Caicun Zhou, M.D., from the Tongji University in Shanghai, China, and colleagues compared the effectiveness and tolerability of erlotinib with standard chemotherapy in the first-line treatment of patients with advanced EGFR mutation-positive NSCLC. A total of 165 patients, aged older than 18 years, with confirmed stage IIIB or IV NSCLC and an activating mutation of EGFR were randomly assigned to receive either 150 mg/day of erlotinib (83 patients) until disease progression or unacceptable toxic effects, or chemotherapy of up to four cycles of gemcitabine plus carboplatin (82 patients). Progression-free survival was the primary outcome measure.

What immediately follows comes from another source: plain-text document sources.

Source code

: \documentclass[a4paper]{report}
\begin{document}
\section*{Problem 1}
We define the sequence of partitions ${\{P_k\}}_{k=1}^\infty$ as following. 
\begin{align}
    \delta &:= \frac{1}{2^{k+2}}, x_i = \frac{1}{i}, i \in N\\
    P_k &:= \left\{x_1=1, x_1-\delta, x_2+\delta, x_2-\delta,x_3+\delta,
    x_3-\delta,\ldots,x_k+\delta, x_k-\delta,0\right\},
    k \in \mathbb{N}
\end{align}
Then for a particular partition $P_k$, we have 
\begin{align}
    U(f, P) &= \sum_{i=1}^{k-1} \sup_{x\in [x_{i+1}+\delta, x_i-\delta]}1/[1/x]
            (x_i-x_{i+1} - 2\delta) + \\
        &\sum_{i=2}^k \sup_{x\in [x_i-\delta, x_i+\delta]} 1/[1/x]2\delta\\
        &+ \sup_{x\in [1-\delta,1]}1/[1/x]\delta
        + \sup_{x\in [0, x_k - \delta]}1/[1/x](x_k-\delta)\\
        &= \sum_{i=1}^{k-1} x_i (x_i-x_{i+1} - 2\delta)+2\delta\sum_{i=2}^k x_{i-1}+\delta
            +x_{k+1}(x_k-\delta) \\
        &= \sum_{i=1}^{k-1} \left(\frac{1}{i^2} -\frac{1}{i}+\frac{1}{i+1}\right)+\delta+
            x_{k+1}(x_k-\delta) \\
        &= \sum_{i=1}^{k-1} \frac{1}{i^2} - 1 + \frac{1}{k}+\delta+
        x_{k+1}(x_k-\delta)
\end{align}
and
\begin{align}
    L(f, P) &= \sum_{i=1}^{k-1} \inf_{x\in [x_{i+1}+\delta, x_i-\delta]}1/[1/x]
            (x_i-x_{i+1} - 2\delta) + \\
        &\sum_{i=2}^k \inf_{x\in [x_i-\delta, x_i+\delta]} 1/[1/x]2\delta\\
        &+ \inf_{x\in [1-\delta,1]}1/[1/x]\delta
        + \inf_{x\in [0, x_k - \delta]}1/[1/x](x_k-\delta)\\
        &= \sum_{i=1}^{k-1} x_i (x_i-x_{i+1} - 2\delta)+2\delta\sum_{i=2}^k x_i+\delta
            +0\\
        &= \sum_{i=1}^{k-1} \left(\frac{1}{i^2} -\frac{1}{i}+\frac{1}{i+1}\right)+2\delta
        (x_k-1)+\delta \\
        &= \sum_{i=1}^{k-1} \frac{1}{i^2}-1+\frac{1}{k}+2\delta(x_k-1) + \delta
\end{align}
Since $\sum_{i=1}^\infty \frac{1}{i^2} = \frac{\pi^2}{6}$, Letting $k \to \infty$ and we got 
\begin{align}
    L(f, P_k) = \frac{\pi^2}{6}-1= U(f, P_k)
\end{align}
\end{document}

The investigators found that 82 patients in the erlotinib group and 72 in the chemotherapy group were included in the primary end point analysis. The median progression-free survival was significantly longer in the erlotinib group compared to the chemotherapy group (13.1 versus 4.6 months; hazard ratio, 0.16). There were more grade three or four toxic effects associated with chemotherapy, including neutropenia (30 patients) and thrombocytopenia (29) versus the erlotinib group (zero for both). Increased alanine aminotransferase concentration (three patients) and skin rash (two patients) were the most common effects observed with erlotinib. Increased treatment-related serious adverse events were observed in the chemotherapy group (eight decreased platelet counts, one decreased neutrophil count, and one hepatic dysfunction) compared to the erlotinib group (two hepatic dysfunction).
"Compared with standard chemotherapy, erlotinib conferred a significant progression-free survival benefit in patients with advanced EGFR mutation-positive NSCLC," the authors write.
Several authors disclosed financial ties to the pharmaceutical industry, including F. Hoffmann-La Roche Ltd. (China), which partially funded this study.